Shemot — Not "Departure," But "Names"
The book opens: "These are the names (שְׁמוֹת) of the sons of Israel who came to Egypt." Shemot — Names. The book is named after the second word of its first verse.
Exodus focuses the reader's attention on the departure — the great event of liberation, the crossing of the sea, the defeat of Pharaoh. That's the story's climax. Shemot focuses the reader on the people — specifically, that their names were recorded. Before the plagues, before Moses, before the burning bush, the Torah stops to give you a list of names. Seventy people who came down to Egypt. Their names mattered.
The choice of title reveals what the book considers its own center of gravity. Exodus is about a miraculous event. Shemot is about a people — their identity, their names, the fact that God knew each one. By the time Moses asks God "What is your name?" in chapter 3, and God answers with YHWH — the book has already been about names since its first sentence. The liberation follows from the identity.
Vayikra — Not "For the Levites," But "And He Called"
The book opens: "And He called (וַיִּקְרָא) to Moses and spoke to him from the Tent of Meeting." Vayikra — And He called. God calling Moses is the book's first act.
Leviticus is probably the most misleading of the five Greek names. It implies a book of Levite regulations — priests and sacrifices and temple procedures for the professionals. Most readers today skip Leviticus because they've been told it's not for them. And the Greek name confirms that impression: this is the Levite manual.
But the book opens with God calling Moses — and the laws that follow are addressed repeatedly to all of Israel, not only the priests. The dietary laws are for the people. The Holiness Code in Leviticus 19 — "You shall be holy, for I the LORD your God am holy" — is spoken to the entire congregation assembled. The word vayikra contains the whole premise of the book: God is calling. The question is who is being called. And the answer, in the text, is everyone.
There is a well-known rabbinic observation that the word וַיִּקְרָא in the Torah scroll is written with a small aleph (א) at its end — the only word in the entire Torah with a deliberately shrunken letter. Tradition says it reflects Moses's humility: God wanted to write that He called Moses with the full honor the word deserved; Moses insisted on writing it smaller. The small aleph is the humility of the man who received the call. The name of the book is the record of that call.
Bamidbar — Not a Census, But a Wilderness
The book opens: "And YHWH spoke to Moses in the wilderness of Sinai (בְּמִדְבַּר סִינַי)." Bamidbar — In the wilderness. The book is named for where the people are.
Numbers takes its title from the two census counts that open the book and appear again in chapter 26. The Greek name is numerically accurate — there are census data in this book. But naming the book Numbers makes it sound like a register, an administrative record. Readers approach it as the book they have to get through on the way to Deuteronomy.
Bamidbar names the condition. The wilderness is not just a setting — it's the spiritual state between Egypt and the promise. The entire generation that came out of Egypt died in Bamidbar. Their children were born in Bamidbar. The spies failed in Bamidbar. The rebellions happened in Bamidbar. Korah, Miriam, the bronze serpent, the waters of Meribah — all of it takes place in this word. The book is the record of a people living in the in-between: no longer slaves, not yet landed, sustained only by manna they couldn't store and water that came from rocks.
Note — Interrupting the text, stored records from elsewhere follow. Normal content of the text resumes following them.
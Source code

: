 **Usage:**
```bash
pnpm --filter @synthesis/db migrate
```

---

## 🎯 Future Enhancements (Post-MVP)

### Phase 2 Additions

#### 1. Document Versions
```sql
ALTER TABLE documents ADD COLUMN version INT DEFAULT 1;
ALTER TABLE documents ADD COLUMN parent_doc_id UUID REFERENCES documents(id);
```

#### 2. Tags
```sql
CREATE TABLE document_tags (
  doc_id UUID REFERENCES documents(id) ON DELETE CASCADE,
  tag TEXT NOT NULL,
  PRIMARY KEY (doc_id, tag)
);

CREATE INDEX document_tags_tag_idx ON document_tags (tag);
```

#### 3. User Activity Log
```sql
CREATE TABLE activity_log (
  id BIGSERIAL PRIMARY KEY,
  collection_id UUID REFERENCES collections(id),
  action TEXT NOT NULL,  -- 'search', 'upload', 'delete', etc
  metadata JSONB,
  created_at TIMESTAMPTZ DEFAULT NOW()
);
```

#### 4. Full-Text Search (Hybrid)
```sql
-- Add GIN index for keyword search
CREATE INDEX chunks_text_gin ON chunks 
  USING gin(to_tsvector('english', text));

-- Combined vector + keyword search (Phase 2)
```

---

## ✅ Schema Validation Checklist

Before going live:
Bamidbar is the name of the human condition that every generation of Israel — and every reader of the Torah — eventually inhabits. You've left something. You haven't yet arrived. You are in the wilderness. The book names where you are.
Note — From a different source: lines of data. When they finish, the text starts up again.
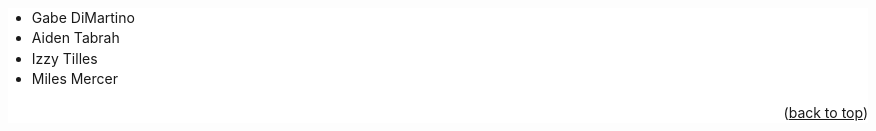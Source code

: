 * Gabe DiMartino
* Aiden Tabrah
* Izzy Tilles
* Miles Mercer

<p align="right">(<a href="#top">back to top</a>)</p>





[contributors-shield]: https://img.shields.io/github/contributors/othneildrew/Best-README-Template.svg?style=for-the-badge
[contributors-url]: https://github.com/macbee280/byteland/graphs/contributors
[forks-shield]: https://img.shields.io/github/forks/othneildrew/Best-README-Template.svg?style=for-the-badge
[forks-url]: https://github.com/macbee280/byteland/network/members
[stars-shield]: https://img.shields.io/github/stars/othneildrew/Best-README-Template.svg?style=for-the-badge
[stars-url]: https://github.com/macbee280/byteland/stargazers
[issues-shield]: https://img.shields.io/github/issues/othneildrew/Best-README-Template.svg?style=for-the-badge
[issues-url]: https://github.com/macbee280/byteland/issues
[license-shield]: https://img.shields.io/github/license/othneildrew/Best-README-Template.svg?style=for-the-badge
[license-url]: https://github.com/macbee280/byteland/blob/master/LICENSE.txt
[linkedin-shield]: https://img.shields.io/badge/-LinkedIn-black.svg?style=for-the-badge&logo=linkedin&colorB=555
[linkedin-url]: https://www.linkedin.com/in/gdimartino/
[product-screenshot]: images/screenshot.png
Devarim — Not "Second Law," But "Words"
The book opens: "These are the words (הַדְּבָרִים) which Moses spoke to all Israel across the Jordan." Devarim — Words. Moses speaking is the book's entire frame.
Deuteronomy — from the Greek deuteros nomos — means second law. It refers to Moses restating the law to the new generation before they cross the Jordan. That's accurate as a summary. But calling it "second law" makes it a repetition — as though you've already read this material and now you're getting a recap. Most readers approach Deuteronomy as review.
Devarim reframes the entire book. These are Moses's words — his personal address, his farewell, the testimony of the man who stood between God and Israel for forty years and never crossed the Jordan. He knows he is going to die. He has thirty days to say everything he needs to say. The book is not a legal summary; it is a man speaking to his people for the last time, knowing the weight of every word.
When you read Devarim knowing what the name means, you hear Moses's voice differently. The legal repetitions are not copies — they are a father's insistence. Remember this. Don't forget this. I am telling you again because I will not be there to tell you again. The name "Words" asks you to listen to the speaker, not just the content.
What the Hebrew Naming Convention Reveals
The difference between the Greek and Hebrew names is not just linguistic — it reveals a philosophy of text. The Greek tradition names books by their subject matter, the way a library catalog works. You look at the spine and the title tells you what's inside. That's useful. It's how we still name most books today.
The Hebrew tradition names books by their first words — the way a conversation is named by how it opens. Bereshit is not "this book is about origins." It is "the first thing this book says is: in the beginning." The name is not a description of the content; it is the entrance to the content. The book names itself by the moment it begins to speak.
This approach to naming has a theological implication that shouldn't be missed. The Torah is not a document that exists to be described. It exists to be entered. The first words of each book are not a preamble to the real content — they are the content beginning. Bereshit is the beginning of everything. Shemot is the names that matter. Vayikra is the call. Bamidbar is where you are. Devarim is the final word of the man who carried it all.
In the Jewish tradition, when a child begins studying Torah, they traditionally begin with Vayikra — the book most English readers skip. The reason given in the Talmud (Leviticus Rabbah 7:3): "Let the pure ones come and occupy themselves with the laws of purity." But perhaps there is another reason hidden in the name: Vayikra — And He called. Let the first thing a child learns be that God calls. Everything else follows from that.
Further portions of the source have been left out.